Confisca per il sito di trading online senza autorizzazioni

Tribunale di Roma. La misura cautelare riapre il dibattito sulla mancanza di norme ponte per il web di Alessandro Galimberti e Andrea Monti – IlSole24Ore – Norme e Tributi

Confisca del sito mediante <<persistente oscuramento>>.  Il Gip di Roma, archiviando dopo tre anni l’indagine contro un sito di trading online basato in Belize ( ma operante in lingua italiana come da denuncia Consob – <myfxchoice.com>)riapre a distanza di due lustri il dibattito sulla applicabilità delle misure “apprensive” al mondo digitale. Già tre anni fa la GdF aveva sequestrato preventivamente il sito che consentiva operazioni binarie di trading al di fuori da qualsiasi autorizzazione e iscrizione all’albo, ma all’esito dell’inchiesta – arenatasi sulla ”solita” inidentificabilità del reo – il Gip ha perpetuato l’oscuramento con l’applicazione della confisca.

Già nel 2009 – sentenza 49437 – la Cassazione aveva suscitato più di una perplessità enunciando il principio di diritto in base al quale il sequestro preventivo  poteva essere eseguito, nei confronti di un sito web localizzato al di fuori della giurisdizione italiana, ordinando a Internet Provider e compagnie telefoniche di “oscurarlo”. La Terza penale aveva corretto sul punto il Riesame di Bergamo circa la misura cautelare reale.

All’epoca si osservò che eseguire un sequestro implica che la polizia giudiziaria asporti materialmente il bene coinvolto, o comunque che impedisca a chiunque di utilizzarlo. Applicare tutto questo ai bit è quantomeno problematico, e  forse inutile. A differenza di quanto accade con un sequestro preventivo,  una risorsa di rete localizzata al di fuori dei confini italiani, pur “oscurata” non solo rimane perfettamente raggiungibile da chiunque si trovi all’estero, ma continua ad essere disponibile anche in Italia a chi è dotato di minime competenze tecniche.

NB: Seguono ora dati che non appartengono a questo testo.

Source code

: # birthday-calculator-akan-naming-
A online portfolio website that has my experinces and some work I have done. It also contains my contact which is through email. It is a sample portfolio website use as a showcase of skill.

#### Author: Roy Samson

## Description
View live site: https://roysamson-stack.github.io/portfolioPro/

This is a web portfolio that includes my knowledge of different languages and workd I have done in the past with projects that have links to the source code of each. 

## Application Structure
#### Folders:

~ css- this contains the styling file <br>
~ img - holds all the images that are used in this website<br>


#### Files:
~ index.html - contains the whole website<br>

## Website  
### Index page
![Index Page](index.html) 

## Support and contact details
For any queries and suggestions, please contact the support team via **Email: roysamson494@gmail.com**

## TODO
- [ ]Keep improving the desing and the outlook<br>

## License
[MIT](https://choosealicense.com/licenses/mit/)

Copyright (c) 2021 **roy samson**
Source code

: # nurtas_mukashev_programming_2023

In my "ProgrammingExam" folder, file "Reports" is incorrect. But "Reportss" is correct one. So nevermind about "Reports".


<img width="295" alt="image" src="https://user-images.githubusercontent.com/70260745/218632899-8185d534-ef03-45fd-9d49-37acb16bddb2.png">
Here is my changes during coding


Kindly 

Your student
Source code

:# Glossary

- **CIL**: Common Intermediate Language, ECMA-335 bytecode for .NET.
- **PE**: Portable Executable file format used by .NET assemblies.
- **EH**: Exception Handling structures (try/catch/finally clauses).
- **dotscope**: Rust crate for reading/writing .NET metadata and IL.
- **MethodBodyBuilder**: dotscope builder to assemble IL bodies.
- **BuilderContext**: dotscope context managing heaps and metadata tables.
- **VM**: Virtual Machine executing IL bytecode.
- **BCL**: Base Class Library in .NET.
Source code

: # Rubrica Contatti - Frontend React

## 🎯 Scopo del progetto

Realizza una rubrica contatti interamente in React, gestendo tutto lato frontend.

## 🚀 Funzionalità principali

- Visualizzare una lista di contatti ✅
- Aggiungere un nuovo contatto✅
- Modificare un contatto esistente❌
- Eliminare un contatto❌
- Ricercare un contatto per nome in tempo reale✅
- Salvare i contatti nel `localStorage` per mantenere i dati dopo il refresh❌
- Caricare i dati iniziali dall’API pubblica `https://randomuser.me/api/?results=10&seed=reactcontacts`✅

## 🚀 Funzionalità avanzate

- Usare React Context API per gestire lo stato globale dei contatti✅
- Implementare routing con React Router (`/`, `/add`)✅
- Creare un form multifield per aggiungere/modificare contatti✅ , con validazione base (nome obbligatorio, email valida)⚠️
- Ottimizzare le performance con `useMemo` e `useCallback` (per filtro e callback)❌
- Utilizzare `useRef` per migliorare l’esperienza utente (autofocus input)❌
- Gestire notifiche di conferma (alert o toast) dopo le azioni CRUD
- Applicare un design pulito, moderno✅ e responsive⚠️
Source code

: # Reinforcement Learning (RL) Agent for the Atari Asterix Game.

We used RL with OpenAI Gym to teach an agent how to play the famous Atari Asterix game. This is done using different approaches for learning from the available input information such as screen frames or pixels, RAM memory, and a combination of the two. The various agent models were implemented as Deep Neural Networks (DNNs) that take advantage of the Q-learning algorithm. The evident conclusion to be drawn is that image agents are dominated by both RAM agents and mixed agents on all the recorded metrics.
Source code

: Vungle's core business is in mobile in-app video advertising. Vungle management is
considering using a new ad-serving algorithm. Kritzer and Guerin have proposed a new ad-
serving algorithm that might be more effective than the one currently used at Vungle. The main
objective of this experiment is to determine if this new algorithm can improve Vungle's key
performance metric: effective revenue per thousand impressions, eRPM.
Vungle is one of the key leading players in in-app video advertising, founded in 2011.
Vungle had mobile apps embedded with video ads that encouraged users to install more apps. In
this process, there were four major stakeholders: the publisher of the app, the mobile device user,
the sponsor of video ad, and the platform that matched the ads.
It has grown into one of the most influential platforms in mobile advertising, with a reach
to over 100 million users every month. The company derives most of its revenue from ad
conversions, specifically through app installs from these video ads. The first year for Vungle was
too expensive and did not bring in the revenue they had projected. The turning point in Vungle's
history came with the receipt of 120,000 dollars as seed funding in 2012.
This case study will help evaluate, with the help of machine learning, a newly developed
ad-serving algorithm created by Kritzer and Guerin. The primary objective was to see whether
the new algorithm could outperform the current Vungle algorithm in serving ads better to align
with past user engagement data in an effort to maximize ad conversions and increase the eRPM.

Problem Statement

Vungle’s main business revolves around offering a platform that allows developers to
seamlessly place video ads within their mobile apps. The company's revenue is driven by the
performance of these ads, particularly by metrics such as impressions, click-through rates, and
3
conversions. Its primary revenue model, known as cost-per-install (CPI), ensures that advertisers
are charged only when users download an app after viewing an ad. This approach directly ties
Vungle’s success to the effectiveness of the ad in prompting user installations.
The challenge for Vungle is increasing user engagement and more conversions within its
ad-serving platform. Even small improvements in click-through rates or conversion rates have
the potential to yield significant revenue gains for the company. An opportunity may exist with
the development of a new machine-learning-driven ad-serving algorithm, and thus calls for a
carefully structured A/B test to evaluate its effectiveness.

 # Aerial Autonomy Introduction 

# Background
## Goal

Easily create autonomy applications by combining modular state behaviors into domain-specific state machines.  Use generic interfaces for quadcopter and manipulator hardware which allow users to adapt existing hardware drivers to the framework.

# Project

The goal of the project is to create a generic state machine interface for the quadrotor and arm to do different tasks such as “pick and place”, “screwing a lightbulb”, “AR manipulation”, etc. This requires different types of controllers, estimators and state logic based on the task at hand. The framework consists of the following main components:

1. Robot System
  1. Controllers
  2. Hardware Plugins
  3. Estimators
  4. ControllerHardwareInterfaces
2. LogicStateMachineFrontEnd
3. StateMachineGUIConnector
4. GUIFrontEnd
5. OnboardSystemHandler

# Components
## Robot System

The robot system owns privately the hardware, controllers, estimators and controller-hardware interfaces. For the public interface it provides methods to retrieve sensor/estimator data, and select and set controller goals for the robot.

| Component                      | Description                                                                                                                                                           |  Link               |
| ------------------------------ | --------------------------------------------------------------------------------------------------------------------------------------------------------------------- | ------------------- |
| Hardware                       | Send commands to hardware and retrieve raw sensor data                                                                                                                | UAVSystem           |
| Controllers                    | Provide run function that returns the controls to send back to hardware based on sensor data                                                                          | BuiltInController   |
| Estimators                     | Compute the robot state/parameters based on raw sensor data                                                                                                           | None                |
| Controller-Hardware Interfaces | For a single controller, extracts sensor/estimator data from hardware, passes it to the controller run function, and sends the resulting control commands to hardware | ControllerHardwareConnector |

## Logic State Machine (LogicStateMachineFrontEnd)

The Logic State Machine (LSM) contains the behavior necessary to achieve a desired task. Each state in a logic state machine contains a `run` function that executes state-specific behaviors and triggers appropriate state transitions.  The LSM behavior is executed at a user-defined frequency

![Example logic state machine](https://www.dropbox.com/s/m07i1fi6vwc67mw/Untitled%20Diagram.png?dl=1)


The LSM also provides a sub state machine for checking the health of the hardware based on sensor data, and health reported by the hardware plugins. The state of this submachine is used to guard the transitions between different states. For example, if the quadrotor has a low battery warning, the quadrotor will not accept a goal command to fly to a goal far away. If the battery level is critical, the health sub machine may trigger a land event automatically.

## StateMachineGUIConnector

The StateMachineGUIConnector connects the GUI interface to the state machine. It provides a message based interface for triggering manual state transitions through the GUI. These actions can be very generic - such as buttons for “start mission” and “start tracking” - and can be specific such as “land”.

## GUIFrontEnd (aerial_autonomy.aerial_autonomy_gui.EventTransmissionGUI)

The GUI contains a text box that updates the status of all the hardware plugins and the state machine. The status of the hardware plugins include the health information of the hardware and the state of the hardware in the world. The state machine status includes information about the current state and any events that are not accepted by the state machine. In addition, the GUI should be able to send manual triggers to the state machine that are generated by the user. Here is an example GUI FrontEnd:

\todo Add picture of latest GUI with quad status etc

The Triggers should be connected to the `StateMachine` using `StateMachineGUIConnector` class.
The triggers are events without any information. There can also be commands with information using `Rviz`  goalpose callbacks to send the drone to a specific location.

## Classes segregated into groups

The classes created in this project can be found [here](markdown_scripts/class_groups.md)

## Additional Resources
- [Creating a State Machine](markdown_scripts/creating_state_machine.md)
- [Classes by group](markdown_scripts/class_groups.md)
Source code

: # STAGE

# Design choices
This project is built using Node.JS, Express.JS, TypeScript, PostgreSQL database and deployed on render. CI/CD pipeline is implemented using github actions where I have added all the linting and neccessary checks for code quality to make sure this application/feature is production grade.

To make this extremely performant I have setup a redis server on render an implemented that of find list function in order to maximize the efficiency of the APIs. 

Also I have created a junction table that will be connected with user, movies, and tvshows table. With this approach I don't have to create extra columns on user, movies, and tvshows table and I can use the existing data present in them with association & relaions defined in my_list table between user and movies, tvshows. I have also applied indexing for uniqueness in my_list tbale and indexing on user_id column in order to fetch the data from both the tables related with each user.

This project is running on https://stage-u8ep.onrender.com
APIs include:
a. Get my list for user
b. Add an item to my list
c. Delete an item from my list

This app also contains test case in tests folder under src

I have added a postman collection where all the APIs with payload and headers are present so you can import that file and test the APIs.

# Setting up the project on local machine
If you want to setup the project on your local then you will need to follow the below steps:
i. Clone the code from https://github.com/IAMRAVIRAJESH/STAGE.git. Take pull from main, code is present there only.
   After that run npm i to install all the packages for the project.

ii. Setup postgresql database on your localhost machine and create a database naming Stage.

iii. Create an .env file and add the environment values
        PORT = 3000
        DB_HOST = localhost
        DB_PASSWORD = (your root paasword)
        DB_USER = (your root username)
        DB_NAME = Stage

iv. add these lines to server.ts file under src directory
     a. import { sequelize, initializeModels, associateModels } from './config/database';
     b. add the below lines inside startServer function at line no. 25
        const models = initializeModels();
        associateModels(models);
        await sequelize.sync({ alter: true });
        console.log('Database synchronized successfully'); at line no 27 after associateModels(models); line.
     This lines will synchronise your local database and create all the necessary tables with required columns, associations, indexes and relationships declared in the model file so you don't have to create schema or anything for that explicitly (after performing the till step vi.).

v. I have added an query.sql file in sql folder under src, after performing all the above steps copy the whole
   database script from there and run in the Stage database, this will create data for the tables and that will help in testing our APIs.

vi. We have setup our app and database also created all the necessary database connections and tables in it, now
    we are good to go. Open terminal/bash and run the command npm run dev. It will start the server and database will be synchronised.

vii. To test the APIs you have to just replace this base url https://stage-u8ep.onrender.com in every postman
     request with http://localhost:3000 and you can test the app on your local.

Non si discute, dunque, il potere di inibizione dell’autorità giudiaria (richiamato dalla Cassazione, articoli 14 e 16 del D.lgs. 70/2003), ma piuttosto l’assenza di una norma che lo tipizzi, vista l’insufficienza degli articoli richiamati che prevedono un generico potere di inibitoria ma, al pari di quanto accade con le autorità amministrative, non ne specificano contenuti e limiti. In sede civile i provvedimenti cautelari (anche in materia di proprietà intellettuale) sono flessibili e consentono anche misure atipiche; nulla vieta dunque di ricondurre questo potere di inibitoria in una delle figure già previste dalla legge. Questo non accade nel Codice di procedura penale dove —perché questo è il punto— manca una “norma ponte” che colleghi il potere di cui al D.lgs. 70/03 alla disciplina delle misure cautelari reali. Se, dunque, è comprensibile la scelta della Cassazione di interpretare estensivamente il concetto di sequestro preventivo per colmare il vuoto normativo, dall’altro lato è un fatto che oltre alle criticità di sistema che genera, questa interpretazione non produce il risultato voluto. Ciò è ancora più vero nel caso  della confisca disposta dal GIP  e in particolare in rapporto a un sito web localizzato all’estero che deve rimanere permanentemente oscurato.

È pacifico, infatti, che la confisca si traduce in una ablazione del bene dalla disponibilità del soggetto e del suo ingresso nel patrimonio dello Stato che, dunque, ne dispone uti dominus. Qui, invece, non solo non si acquisiscono la proprietà e la disponibilità del bene, ma si pongono in capo a un terzo estraneo compiti e costi di attività di cui non è parte.